Exercise.
The reply should contain only the lines from the start of the records through the line with "- バイトだから雑務だけやらせる、上流はやらせないってのはもう古い", reproduced verbatim and without pictures.

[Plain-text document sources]

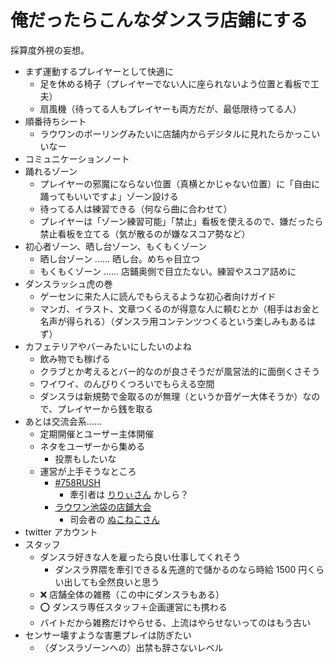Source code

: # 俺だったらこんなダンスラ店鋪にする
採算度外視の妄想。

- まず運動するプレイヤーとして快適に
  - 足を休める椅子（プレイヤーでない人に座られないよう位置と看板で工夫）
  - 扇風機（待ってる人もプレイヤーも両方だが、最低限待ってる人）
- 順番待ちシート
  - ラウワンのボーリングみたいに店舗内からデジタルに見れたらかっこいいなー
- コミュニケーションノート
- 踊れるゾーン
  - プレイヤーの邪魔にならない位置（真横とかじゃない位置）に「自由に踊ってもいいですよ」ゾーン設ける
  - 待ってる人は練習できる（何なら曲に合わせて）
  - プレイヤーは「ゾーン練習可能」「禁止」看板を使えるので、嫌だったら禁止看板を立てる（気が散るのが嫌なスコア勢など）
- 初心者ゾーン、晒し台ゾーン、もくもくゾーン
  - 晒し台ゾーン …… 晒し台。めちゃ目立つ
  - もくもくゾーン …… 店鋪奥側で目立たない。練習やスコア詰めに
- ダンスラッシュ虎の巻
  - ゲーセンに来た人に読んでもらえるような初心者向けガイド
  - マンガ、イラスト、文章つくるのが得意な人に頼むとか（相手はお金と名声が得られる）（ダンスラ用コンテンツつくるという楽しみもあるはず）
- カフェテリアやバーみたいにしたいのよね
  - 飲み物でも稼げる
  - クラブとか考えるとバー的なのが良さそうだが風営法的に面倒くさそう
  - ワイワイ、のんびりくつろいでもらえる空間
  - ダンスラは新規勢で金取るのが無理（というか音ゲー大体そうか）なので、プレイヤーから銭を取る
- あとは交流会系……
  - 定期開催とユーザー主体開催
  - ネタをユーザーから集める
    - 投票もしたいな
  - 運営が上手そうなところ
    - [#758RUSH](https://twitter.com/nagoya_rush?lang=ja)
      - 牽引者は [りりぃさん](https://twitter.com/ugogon/status/1198241680828186624) かしら？
    - [ラウワン池袋の店鋪大会](https://www.youtube.com/watch?v=HpJ29O2zs04)
      - 司会者の [ぬこねこさん](https://twitter.com/nukoneko39)
- twitter アカウント
- スタッフ
  - ダンスラ好きな人を雇ったら良い仕事してくれそう
    - ダンスラ界隈を牽引できる＆先進的で儲かるのなら時給 1500 円くらい出しても全然良いと思う
  - :x: 店舗全体の雑務（この中にダンスラもある）
  - :o: ダンスラ専任スタッフ＋企画運営にも携わる
  - バイトだから雑務だけやらせる、上流はやらせないってのはもう古い
- センサー壊すような害悪プレイは防ぎたい
  - （ダンスラゾーンへの）出禁も辞さないレベル

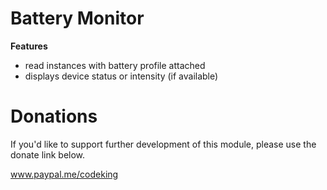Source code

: # Battery Monitor
**Features**
* read instances with battery profile attached
* displays device status or intensity (if available)

# Donations
If you'd like to support further development of this module, please use the donate link below.

<a href="https://www.paypal.me/codeking" target="_blank">www.paypal.me/codeking</a>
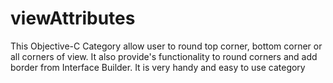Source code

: # viewAttributes
This Objective-C Category allow user to round top corner, bottom corner or all corners of view. It also provide's functionality to round corners and add border from Interface Builder. It is very handy and easy to use category
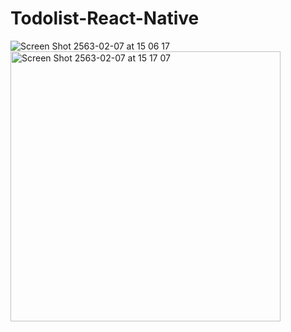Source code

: # Todolist-React-Native
![Screen Shot 2563-02-07 at 15 06 17](https://user-images.githubusercontent.com/42707869/74012001-cde0df80-49bb-11ea-9e56-eb91905855e2.png)<img width="432" higth="935" alt="Screen Shot 2563-02-07 at 15 17 07" src="https://user-images.githubusercontent.com/42707869/74012515-0503c080-49bd-11ea-9153-db321a10d322.png">
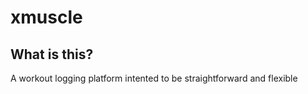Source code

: # xmuscle

## What is this?

A workout logging platform intented to be straightforward and flexible
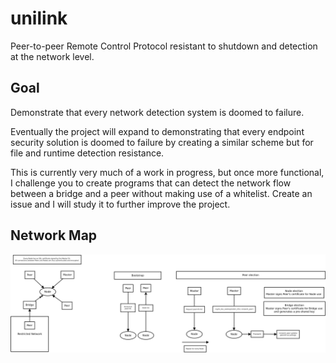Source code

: # unilink
Peer-to-peer Remote Control Protocol resistant to shutdown and detection at the network level.

## Goal
Demonstrate that every network detection system is doomed to failure.

Eventually the project will expand to demonstrating that every endpoint security solution is doomed to failure by creating a similar scheme but for file and runtime detection resistance.

This is currently very much of a work in progress, but once more functional, I challenge you to create programs that can detect the network flow between a bridge and a peer without making use of a whitelist. Create an issue and I will study it to further improve the project.

## Network Map

![Network Architecture](Network.jpg?raw=true)
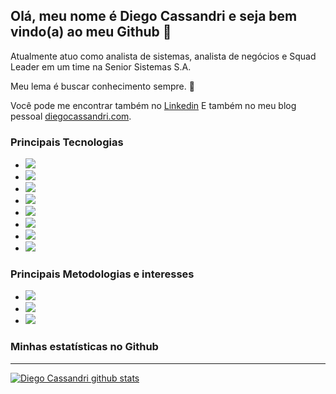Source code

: ## Olá, meu nome é Diego Cassandri e seja bem vindo(a) ao meu Github 👋

Atualmente atuo como analista de sistemas, analista de negócios e Squad Leader em um time na Senior Sistemas S.A. 

Meu lema é buscar conhecimento sempre. 🌱

Você pode me encontrar também no [Linkedin](https://www.linkedin.com/in/diegocassandri/) E também no meu blog pessoal [diegocassandri.com](https://diegocassandri.com).

### Principais Tecnologias

- ![](https://img.shields.io/badge/Linguagem-Javascript-yellow?style=for-the-badge&logo=javascript) 
- ![](https://img.shields.io/badge/Linguagem-Typescript-blue?style=for-the-badge&logo=typescript) 
- ![](https://img.shields.io/badge/Backend-Nodejs-green?style=for-the-badge&logo=node.js) 
- ![](https://img.shields.io/badge/Frontend-React-blue?style=for-the-badge&logo=react) 
- ![](https://img.shields.io/badge/CLOUDProvider-aws-orange?style=for-the-badge&logo=amazon)
- ![](https://img.shields.io/badge/FRAMEWORK-serverless-red?style=for-the-badge&logo=serverless)
- ![](https://img.shields.io/badge/Linguagem-lsp-FF9E0F?style=for-the-badge&logo=lsp)
- ![](https://img.shields.io/badge/Plataforma-SENIORX-006643?style=for-the-badge&logo=lsp)



### Principais Metodologias e interesses

- ![](https://img.shields.io/badge/METHOD-zettelkasten-gray?style=for-the-badge&logo=roamresearch)
- ![](https://img.shields.io/badge/METHOD-GTD-008DB6?style=for-the-badge&logo=smartthings)
- ![](https://img.shields.io/badge/METHOD-SCRUM-0052CC?style=for-the-badge&logo=trello)



### Minhas estatísticas no Github

------

[![Diego Cassandri github stats](https://github-readme-stats.vercel.app/api?username=diegocassandri&show_icons=true&theme=darcula&locale=pt-br)](https://github.com/diegocassandri/github-readme-stats)

<!--
**diegocassandri/diegocassandri** is a ✨ _special_ ✨ repository because its `README.md` (this file) appears on your GitHub profile.

Here are some ideas to get you started:

- 🔭 I’m currently working on ...
- 🌱 I’m currently learning ...
- 👯 I’m looking to collaborate on ...
- 🤔 I’m looking for help with ...
- 💬 Ask me about ...
- 📫 How to reach me: ...
- 😄 Pronouns: ...
- ⚡ Fun fact: ...
-->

Result of the task.
Source code

: # 俺だったらこんなダンスラ店鋪にする
採算度外視の妄想。

- まず運動するプレイヤーとして快適に
  - 足を休める椅子（プレイヤーでない人に座られないよう位置と看板で工夫）
  - 扇風機（待ってる人もプレイヤーも両方だが、最低限待ってる人）
- 順番待ちシート
  - ラウワンのボーリングみたいに店舗内からデジタルに見れたらかっこいいなー
- コミュニケーションノート
- 踊れるゾーン
  - プレイヤーの邪魔にならない位置（真横とかじゃない位置）に「自由に踊ってもいいですよ」ゾーン設ける
  - 待ってる人は練習できる（何なら曲に合わせて）
  - プレイヤーは「ゾーン練習可能」「禁止」看板を使えるので、嫌だったら禁止看板を立てる（気が散るのが嫌なスコア勢など）
- 初心者ゾーン、晒し台ゾーン、もくもくゾーン
  - 晒し台ゾーン …… 晒し台。めちゃ目立つ
  - もくもくゾーン …… 店鋪奥側で目立たない。練習やスコア詰めに
- ダンスラッシュ虎の巻
  - ゲーセンに来た人に読んでもらえるような初心者向けガイド
  - マンガ、イラスト、文章つくるのが得意な人に頼むとか（相手はお金と名声が得られる）（ダンスラ用コンテンツつくるという楽しみもあるはず）
- カフェテリアやバーみたいにしたいのよね
  - 飲み物でも稼げる
  - クラブとか考えるとバー的なのが良さそうだが風営法的に面倒くさそう
  - ワイワイ、のんびりくつろいでもらえる空間
  - ダンスラは新規勢で金取るのが無理（というか音ゲー大体そうか）なので、プレイヤーから銭を取る
- あとは交流会系……
  - 定期開催とユーザー主体開催
  - ネタをユーザーから集める
    - 投票もしたいな
  - 運営が上手そうなところ
    - [#758RUSH](https://twitter.com/nagoya_rush?lang=ja)
      - 牽引者は [りりぃさん](https://twitter.com/ugogon/status/1198241680828186624) かしら？
    - [ラウワン池袋の店鋪大会](https://www.youtube.com/watch?v=HpJ29O2zs04)
      - 司会者の [ぬこねこさん](https://twitter.com/nukoneko39)
- twitter アカウント
- スタッフ
  - ダンスラ好きな人を雇ったら良い仕事してくれそう
    - ダンスラ界隈を牽引できる＆先進的で儲かるのなら時給 1500 円くらい出しても全然良いと思う
  - :x: 店舗全体の雑務（この中にダンスラもある）
  - :o: ダンスラ専任スタッフ＋企画運営にも携わる
  - バイトだから雑務だけやらせる、上流はやらせないってのはもう古い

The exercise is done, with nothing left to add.